- [WHAT YOU SHOULD DO]: Take the line that has "(например, адрес организации)" in it and every line after it to the end of the entries, and reproduce them exactly.

■ ■ ■ ■ ■ ■ ■

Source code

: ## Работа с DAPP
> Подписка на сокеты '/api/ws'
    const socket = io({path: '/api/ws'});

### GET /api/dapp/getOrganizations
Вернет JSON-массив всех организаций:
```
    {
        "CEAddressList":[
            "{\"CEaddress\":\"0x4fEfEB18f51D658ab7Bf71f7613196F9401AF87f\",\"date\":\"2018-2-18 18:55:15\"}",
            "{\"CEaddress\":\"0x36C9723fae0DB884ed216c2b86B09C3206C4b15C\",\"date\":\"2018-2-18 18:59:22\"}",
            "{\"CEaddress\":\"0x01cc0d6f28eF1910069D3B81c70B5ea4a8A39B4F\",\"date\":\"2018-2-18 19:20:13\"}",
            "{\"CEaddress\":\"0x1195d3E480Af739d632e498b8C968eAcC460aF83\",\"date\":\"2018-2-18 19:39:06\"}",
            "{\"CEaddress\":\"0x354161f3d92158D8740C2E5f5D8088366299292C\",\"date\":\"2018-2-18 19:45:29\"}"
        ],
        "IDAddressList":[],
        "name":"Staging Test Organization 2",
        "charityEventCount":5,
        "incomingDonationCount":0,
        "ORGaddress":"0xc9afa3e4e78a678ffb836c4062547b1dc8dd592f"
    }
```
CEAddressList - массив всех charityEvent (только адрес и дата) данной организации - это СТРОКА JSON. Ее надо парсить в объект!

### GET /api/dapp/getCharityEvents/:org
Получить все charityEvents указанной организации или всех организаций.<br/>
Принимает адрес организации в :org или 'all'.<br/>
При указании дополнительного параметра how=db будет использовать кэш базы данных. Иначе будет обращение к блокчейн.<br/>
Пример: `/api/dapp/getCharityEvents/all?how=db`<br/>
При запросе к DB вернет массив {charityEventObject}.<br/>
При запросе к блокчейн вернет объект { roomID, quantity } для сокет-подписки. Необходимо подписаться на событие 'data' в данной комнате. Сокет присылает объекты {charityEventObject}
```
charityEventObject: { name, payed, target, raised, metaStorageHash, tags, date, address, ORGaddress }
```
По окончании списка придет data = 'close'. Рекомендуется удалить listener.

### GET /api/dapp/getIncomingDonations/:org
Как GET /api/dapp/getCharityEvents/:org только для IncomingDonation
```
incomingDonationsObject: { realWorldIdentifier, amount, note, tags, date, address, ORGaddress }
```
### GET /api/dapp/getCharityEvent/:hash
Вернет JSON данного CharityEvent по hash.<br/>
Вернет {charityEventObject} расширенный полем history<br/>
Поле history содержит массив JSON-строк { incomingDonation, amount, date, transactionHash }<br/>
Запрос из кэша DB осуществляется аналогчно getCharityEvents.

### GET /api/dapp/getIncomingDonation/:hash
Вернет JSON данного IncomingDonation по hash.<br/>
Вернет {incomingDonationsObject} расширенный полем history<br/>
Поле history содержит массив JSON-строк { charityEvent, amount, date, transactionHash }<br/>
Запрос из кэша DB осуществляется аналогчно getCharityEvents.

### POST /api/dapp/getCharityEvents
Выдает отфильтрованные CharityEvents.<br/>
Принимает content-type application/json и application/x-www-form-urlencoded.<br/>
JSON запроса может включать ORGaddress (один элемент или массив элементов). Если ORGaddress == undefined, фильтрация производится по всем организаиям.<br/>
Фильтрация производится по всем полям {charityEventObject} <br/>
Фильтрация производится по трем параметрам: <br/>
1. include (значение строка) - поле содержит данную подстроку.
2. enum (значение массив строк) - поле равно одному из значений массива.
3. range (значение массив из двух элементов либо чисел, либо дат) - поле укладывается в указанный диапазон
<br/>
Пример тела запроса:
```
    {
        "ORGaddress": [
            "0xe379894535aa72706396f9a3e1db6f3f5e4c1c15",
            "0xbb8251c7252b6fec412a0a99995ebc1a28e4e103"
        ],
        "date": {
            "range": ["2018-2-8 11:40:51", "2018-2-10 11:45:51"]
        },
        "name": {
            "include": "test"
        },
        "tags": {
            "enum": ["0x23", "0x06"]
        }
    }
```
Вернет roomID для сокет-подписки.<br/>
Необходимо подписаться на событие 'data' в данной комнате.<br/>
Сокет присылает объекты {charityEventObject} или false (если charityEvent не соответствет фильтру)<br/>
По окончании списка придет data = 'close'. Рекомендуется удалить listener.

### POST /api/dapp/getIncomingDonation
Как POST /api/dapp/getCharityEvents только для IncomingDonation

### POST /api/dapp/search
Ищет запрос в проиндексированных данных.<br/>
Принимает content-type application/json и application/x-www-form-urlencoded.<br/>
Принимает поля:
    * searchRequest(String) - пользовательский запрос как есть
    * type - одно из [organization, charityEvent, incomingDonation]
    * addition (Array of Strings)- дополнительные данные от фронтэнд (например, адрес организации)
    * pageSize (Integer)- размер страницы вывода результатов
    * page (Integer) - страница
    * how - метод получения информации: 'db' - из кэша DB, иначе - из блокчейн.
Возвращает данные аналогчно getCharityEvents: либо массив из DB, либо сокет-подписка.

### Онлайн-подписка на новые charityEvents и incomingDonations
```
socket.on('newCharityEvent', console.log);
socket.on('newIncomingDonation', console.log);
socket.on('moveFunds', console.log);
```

■ ■ ■ ■ ■ ■ ■

- [PROBLEM SOLUTION]:
    * addition (Array of Strings)- дополнительные данные от фронтэнд (например, адрес организации)
    * pageSize (Integer)- размер страницы вывода результатов
    * page (Integer) - страница
    * how - метод получения информации: 'db' - из кэша DB, иначе - из блокчейн.
Возвращает данные аналогчно getCharityEvents: либо массив из DB, либо сокет-подписка.

### Онлайн-подписка на новые charityEvents и incomingDonations
```
socket.on('newCharityEvent', console.log);
socket.on('newIncomingDonation', console.log);
socket.on('moveFunds', console.log);
```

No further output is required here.